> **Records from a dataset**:

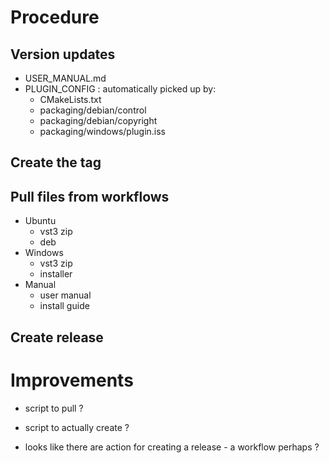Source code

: # Procedure

## Version updates
- USER_MANUAL.md
- PLUGIN_CONFIG : automatically picked up by:
  - CMakeLists.txt
  - packaging/debian/control
  - packaging/debian/copyright
  - packaging/windows/plugin.iss

## Create the tag

## Pull files from workflows
- Ubuntu
  - vst3 zip
  - deb
- Windows
  - vst3 zip
  - installer
- Manual
  - user manual
  - install guide

## Create release

# Improvements
- script to pull ?

- script to actually create ?

- looks like there are action for creating a
  release - a workflow perhaps ?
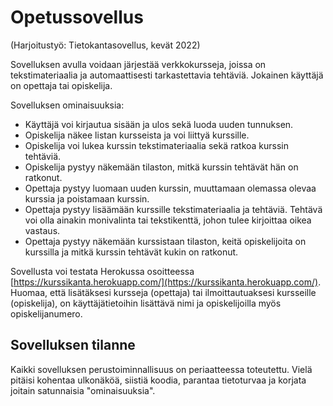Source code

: # Opetussovellus
(Harjoitustyö: Tietokantasovellus, kevät 2022)

Sovelluksen avulla voidaan järjestää verkkokursseja, joissa on tekstimateriaalia ja automaattisesti tarkastettavia tehtäviä. Jokainen käyttäjä on opettaja tai opiskelija.

Sovelluksen ominaisuuksia:
* Käyttäjä voi kirjautua sisään ja ulos sekä luoda uuden tunnuksen.
* Opiskelija näkee listan kursseista ja voi liittyä kurssille.
* Opiskelija voi lukea kurssin tekstimateriaalia sekä ratkoa kurssin tehtäviä.
* Opiskelija pystyy näkemään tilaston, mitkä kurssin tehtävät hän on ratkonut.
* Opettaja pystyy luomaan uuden kurssin, muuttamaan olemassa olevaa kurssia ja poistamaan kurssin.
* Opettaja pystyy lisäämään kurssille tekstimateriaalia ja tehtäviä. Tehtävä voi olla ainakin monivalinta tai tekstikenttä, johon tulee kirjoittaa oikea vastaus.
* Opettaja pystyy näkemään kurssistaan tilaston, keitä opiskelijoita on kurssilla ja mitkä kurssin tehtävät kukin on ratkonut.

Sovellusta voi testata Herokussa osoitteessa [https://kurssikanta.herokuapp.com/](https://kurssikanta.herokuapp.com/). Huomaa, että lisätäksesi kursseja (opettaja) tai ilmoittautuaksesi kursseille (opiskelija), on käyttäjätietoihin lisättävä nimi ja opiskelijoilla myös opiskelijanumero.

## Sovelluksen tilanne
Kaikki sovelluksen perustoiminnallisuus on periaatteessa toteutettu. Vielä pitäisi kohentaa ulkonäköä, siistiä koodia, parantaa tietoturvaa ja korjata joitain satunnaisia "ominaisuuksia".
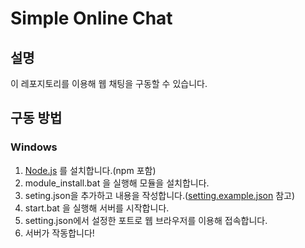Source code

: # **Simple Online Chat**

## 설명

이 레포지토리를 이용해 웹 채팅을 구동할 수 있습니다.

## 구동 방법

### Windows
1. [Node.js](https://nodejs.org/en/) 를 설치합니다.(npm 포함)
1. module_install.bat 을 실행해 모듈을 설치합니다.
1. seting.json을 추가하고 내용을 작성합니다.([setting.example.json](https://github.com/wjdgustn/simple-online-chat/blob/master/setting.example.json) 참고)
1. start.bat 을 실행해 서버를 시작합니다.
1. setting.json에서 설정한 포트로 웹 브라우저를 이용해 접속합니다.
1. 서버가 작동합니다!
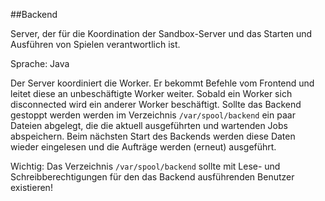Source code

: ##Backend

Server, der für die Koordination der Sandbox-Server und das Starten und Ausführen von Spielen verantwortlich ist.

Sprache: Java

Der Server koordiniert die Worker. Er bekommt Befehle vom Frontend und leitet diese an unbeschäftigte Worker weiter. Sobald ein Worker sich
disconnected wird ein anderer Worker beschäftigt. Sollte das Backend gestoppt werden werden im Verzeichnis `/var/spool/backend` ein paar Dateien
abgelegt, die die aktuell ausgeführten und wartenden Jobs abspeichern. Beim nächsten Start des Backends werden diese Daten wieder eingelesen und
die Aufträge werden (erneut) ausgeführt.

Wichtig: Das Verzeichnis `/var/spool/backend` sollte mit Lese- und Schreibberechtigungen für den das Backend ausführenden Benutzer existieren!
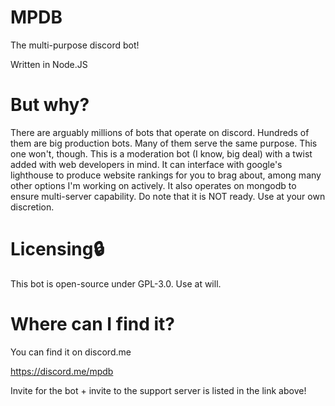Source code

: # MPDB
The multi-purpose discord bot!

Written in Node.JS
 
# But why?
There are arguably millions of bots that operate on discord. Hundreds of them are big production bots.
Many of them serve the same purpose. This one won't, though. This is a moderation bot (I know, big deal) 
with a twist added with web developers in mind. It can interface with google's lighthouse to produce 
website rankings for you to brag about, among many other options I'm working on actively. It also operates 
on mongodb to ensure multi-server capability. Do note that it is NOT ready. Use at your own discretion.

# Licensing🔒
This bot is open-source under GPL-3.0.
Use at will.

# Where can I find it?
You can find it on discord.me

https://discord.me/mpdb

Invite for the bot + invite to the support server is listed in the link above!
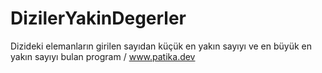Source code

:# DizilerYakinDegerler
Dizideki elemanların girilen sayıdan küçük en yakın sayıyı ve en büyük en yakın sayıyı bulan program / www.patika.dev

> **PROBLEM TO WORK ON**: Please set down the lines above word for word and leave out the pictures.

> **SOLUTION FOR THIS TASK**:
Source code

: # Procedure

## Version updates
- USER_MANUAL.md
- PLUGIN_CONFIG : automatically picked up by:
  - CMakeLists.txt
  - packaging/debian/control
  - packaging/debian/copyright
  - packaging/windows/plugin.iss

## Create the tag

## Pull files from workflows
- Ubuntu
  - vst3 zip
  - deb
- Windows
  - vst3 zip
  - installer
- Manual
  - user manual
  - install guide

## Create release

# Improvements
- script to pull ?

- script to actually create ?

- looks like there are action for creating a
  release - a workflow perhaps ?
Source code

: # Opetussovellus
(Harjoitustyö: Tietokantasovellus, kevät 2022)

Sovelluksen avulla voidaan järjestää verkkokursseja, joissa on tekstimateriaalia ja automaattisesti tarkastettavia tehtäviä. Jokainen käyttäjä on opettaja tai opiskelija.

Sovelluksen ominaisuuksia:
* Käyttäjä voi kirjautua sisään ja ulos sekä luoda uuden tunnuksen.
* Opiskelija näkee listan kursseista ja voi liittyä kurssille.
* Opiskelija voi lukea kurssin tekstimateriaalia sekä ratkoa kurssin tehtäviä.
* Opiskelija pystyy näkemään tilaston, mitkä kurssin tehtävät hän on ratkonut.
* Opettaja pystyy luomaan uuden kurssin, muuttamaan olemassa olevaa kurssia ja poistamaan kurssin.
* Opettaja pystyy lisäämään kurssille tekstimateriaalia ja tehtäviä. Tehtävä voi olla ainakin monivalinta tai tekstikenttä, johon tulee kirjoittaa oikea vastaus.
* Opettaja pystyy näkemään kurssistaan tilaston, keitä opiskelijoita on kurssilla ja mitkä kurssin tehtävät kukin on ratkonut.

Sovellusta voi testata Herokussa osoitteessa [https://kurssikanta.herokuapp.com/](https://kurssikanta.herokuapp.com/). Huomaa, että lisätäksesi kursseja (opettaja) tai ilmoittautuaksesi kursseille (opiskelija), on käyttäjätietoihin lisättävä nimi ja opiskelijoilla myös opiskelijanumero.

## Sovelluksen tilanne
Kaikki sovelluksen perustoiminnallisuus on periaatteessa toteutettu. Vielä pitäisi kohentaa ulkonäköä, siistiä koodia, parantaa tietoturvaa ja korjata joitain satunnaisia "ominaisuuksia".
Source code

: # **Simple Online Chat**

## 설명

이 레포지토리를 이용해 웹 채팅을 구동할 수 있습니다.

## 구동 방법

### Windows
1. [Node.js](https://nodejs.org/en/) 를 설치합니다.(npm 포함)
1. module_install.bat 을 실행해 모듈을 설치합니다.
1. seting.json을 추가하고 내용을 작성합니다.([setting.example.json](https://github.com/wjdgustn/simple-online-chat/blob/master/setting.example.json) 참고)
1. start.bat 을 실행해 서버를 시작합니다.
1. setting.json에서 설정한 포트로 웹 브라우저를 이용해 접속합니다.
1. 서버가 작동합니다!
Source code

: ##Backend

Server, der für die Koordination der Sandbox-Server und das Starten und Ausführen von Spielen verantwortlich ist.

Sprache: Java

Der Server koordiniert die Worker. Er bekommt Befehle vom Frontend und leitet diese an unbeschäftigte Worker weiter. Sobald ein Worker sich
disconnected wird ein anderer Worker beschäftigt. Sollte das Backend gestoppt werden werden im Verzeichnis `/var/spool/backend` ein paar Dateien
abgelegt, die die aktuell ausgeführten und wartenden Jobs abspeichern. Beim nächsten Start des Backends werden diese Daten wieder eingelesen und
die Aufträge werden (erneut) ausgeführt.

Wichtig: Das Verzeichnis `/var/spool/backend` sollte mit Lese- und Schreibberechtigungen für den das Backend ausführenden Benutzer existieren!
Source code

: # MPDB
The multi-purpose discord bot!

Written in Node.JS
 
# But why?
There are arguably millions of bots that operate on discord. Hundreds of them are big production bots.
Many of them serve the same purpose. This one won't, though. This is a moderation bot (I know, big deal) 
with a twist added with web developers in mind. It can interface with google's lighthouse to produce 
website rankings for you to brag about, among many other options I'm working on actively. It also operates 
on mongodb to ensure multi-server capability. Do note that it is NOT ready. Use at your own discretion.

# Licensing🔒
This bot is open-source under GPL-3.0.
Use at will.

# Where can I find it?
You can find it on discord.me

https://discord.me/mpdb

Invite for the bot + invite to the support server is listed in the link above!
Source code

:# DizilerYakinDegerler
Dizideki elemanların girilen sayıdan küçük en yakın sayıyı ve en büyük en yakın sayıyı bulan program / www.patika.dev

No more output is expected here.